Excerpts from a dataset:

===

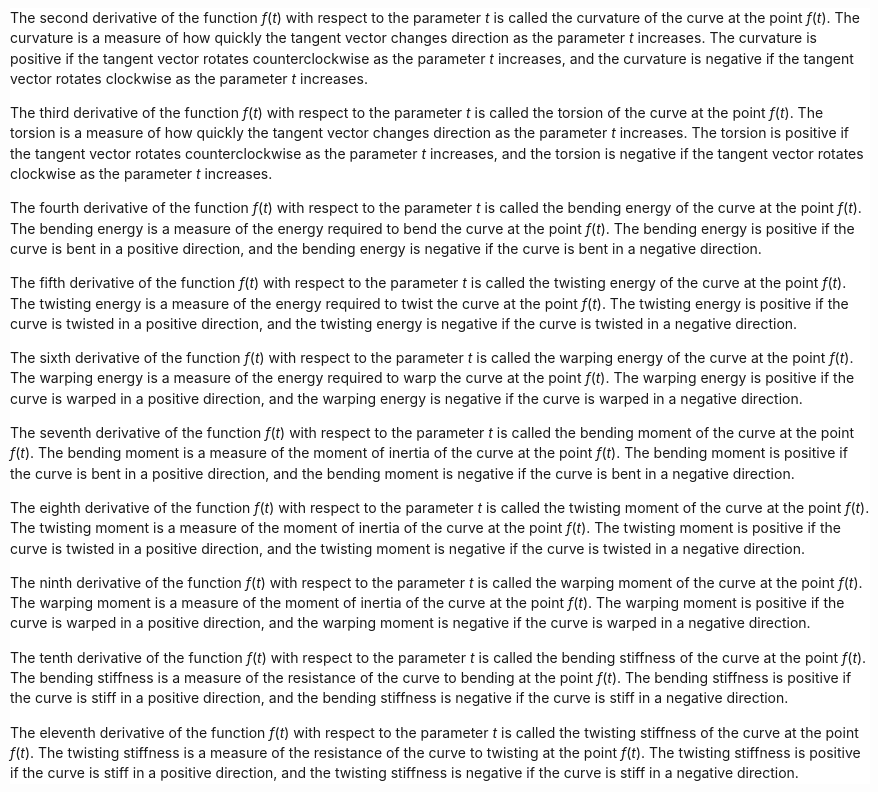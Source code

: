 The second derivative of the function $f(t)$ with respect to the parameter $t$ is called the curvature of the curve at the point $f(t)$. The curvature is a measure of how quickly the tangent vector changes direction as the parameter $t$ increases. The curvature is positive if the tangent vector rotates counterclockwise as the parameter $t$ increases, and the curvature is negative if the tangent vector rotates clockwise as the parameter $t$ increases.

The third derivative of the function $f(t)$ with respect to the parameter $t$ is called the torsion of the curve at the point $f(t)$. The torsion is a measure of how quickly the tangent vector changes direction as the parameter $t$ increases. The torsion is positive if the tangent vector rotates counterclockwise as the parameter $t$ increases, and the torsion is negative if the tangent vector rotates clockwise as the parameter $t$ increases.

The fourth derivative of the function $f(t)$ with respect to the parameter $t$ is called the bending energy of the curve at the point $f(t)$. The bending energy is a measure of the energy required to bend the curve at the point $f(t)$. The bending energy is positive if the curve is bent in a positive direction, and the bending energy is negative if the curve is bent in a negative direction.

The fifth derivative of the function $f(t)$ with respect to the parameter $t$ is called the twisting energy of the curve at the point $f(t)$. The twisting energy is a measure of the energy required to twist the curve at the point $f(t)$. The twisting energy is positive if the curve is twisted in a positive direction, and the twisting energy is negative if the curve is twisted in a negative direction.

The sixth derivative of the function $f(t)$ with respect to the parameter $t$ is called the warping energy of the curve at the point $f(t)$. The warping energy is a measure of the energy required to warp the curve at the point $f(t)$. The warping energy is positive if the curve is warped in a positive direction, and the warping energy is negative if the curve is warped in a negative direction.

The seventh derivative of the function $f(t)$ with respect to the parameter $t$ is called the bending moment of the curve at the point $f(t)$. The bending moment is a measure of the moment of inertia of the curve at the point $f(t)$. The bending moment is positive if the curve is bent in a positive direction, and the bending moment is negative if the curve is bent in a negative direction.

The eighth derivative of the function $f(t)$ with respect to the parameter $t$ is called the twisting moment of the curve at the point $f(t)$. The twisting moment is a measure of the moment of inertia of the curve at the point $f(t)$. The twisting moment is positive if the curve is twisted in a positive direction, and the twisting moment is negative if the curve is twisted in a negative direction.

The ninth derivative of the function $f(t)$ with respect to the parameter $t$ is called the warping moment of the curve at the point $f(t)$. The warping moment is a measure of the moment of inertia of the curve at the point $f(t)$. The warping moment is positive if the curve is warped in a positive direction, and the warping moment is negative if the curve is warped in a negative direction.

The tenth derivative of the function $f(t)$ with respect to the parameter $t$ is called the bending stiffness of the curve at the point $f(t)$. The bending stiffness is a measure of the resistance of the curve to bending at the point $f(t)$. The bending stiffness is positive if the curve is stiff in a positive direction, and the bending stiffness is negative if the curve is stiff in a negative direction.

The eleventh derivative of the function $f(t)$ with respect to the parameter $t$ is called the twisting stiffness of the curve at the point $f(t)$. The twisting stiffness is a measure of the resistance of the curve to twisting at the point $f(t)$. The twisting stiffness is positive if the curve is stiff in a positive direction, and the twisting stiffness is negative if the curve is stiff in a negative direction.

===

= YOUR INSTRUCTIONS =
Your answer must consist solely of the lines above between the line holding "The fourth derivative" and the line holding "The eighth derivative", inclusive, copied exactly.

= RESPONSE FOR THIS EXERCISE =
The fourth derivative of the function $f(t)$ with respect to the parameter $t$ is called the bending energy of the curve at the point $f(t)$. The bending energy is a measure of the energy required to bend the curve at the point $f(t)$. The bending energy is positive if the curve is bent in a positive direction, and the bending energy is negative if the curve is bent in a negative direction.

The fifth derivative of the function $f(t)$ with respect to the parameter $t$ is called the twisting energy of the curve at the point $f(t)$. The twisting energy is a measure of the energy required to twist the curve at the point $f(t)$. The twisting energy is positive if the curve is twisted in a positive direction, and the twisting energy is negative if the curve is twisted in a negative direction.

The sixth derivative of the function $f(t)$ with respect to the parameter $t$ is called the warping energy of the curve at the point $f(t)$. The warping energy is a measure of the energy required to warp the curve at the point $f(t)$. The warping energy is positive if the curve is warped in a positive direction, and the warping energy is negative if the curve is warped in a negative direction.

The seventh derivative of the function $f(t)$ with respect to the parameter $t$ is called the bending moment of the curve at the point $f(t)$. The bending moment is a measure of the moment of inertia of the curve at the point $f(t)$. The bending moment is positive if the curve is bent in a positive direction, and the bending moment is negative if the curve is bent in a negative direction.

The eighth derivative of the function $f(t)$ with respect to the parameter $t$ is called the twisting moment of the curve at the point $f(t)$. The twisting moment is a measure of the moment of inertia of the curve at the point $f(t)$. The twisting moment is positive if the curve is twisted in a positive direction, and the twisting moment is negative if the curve is twisted in a negative direction.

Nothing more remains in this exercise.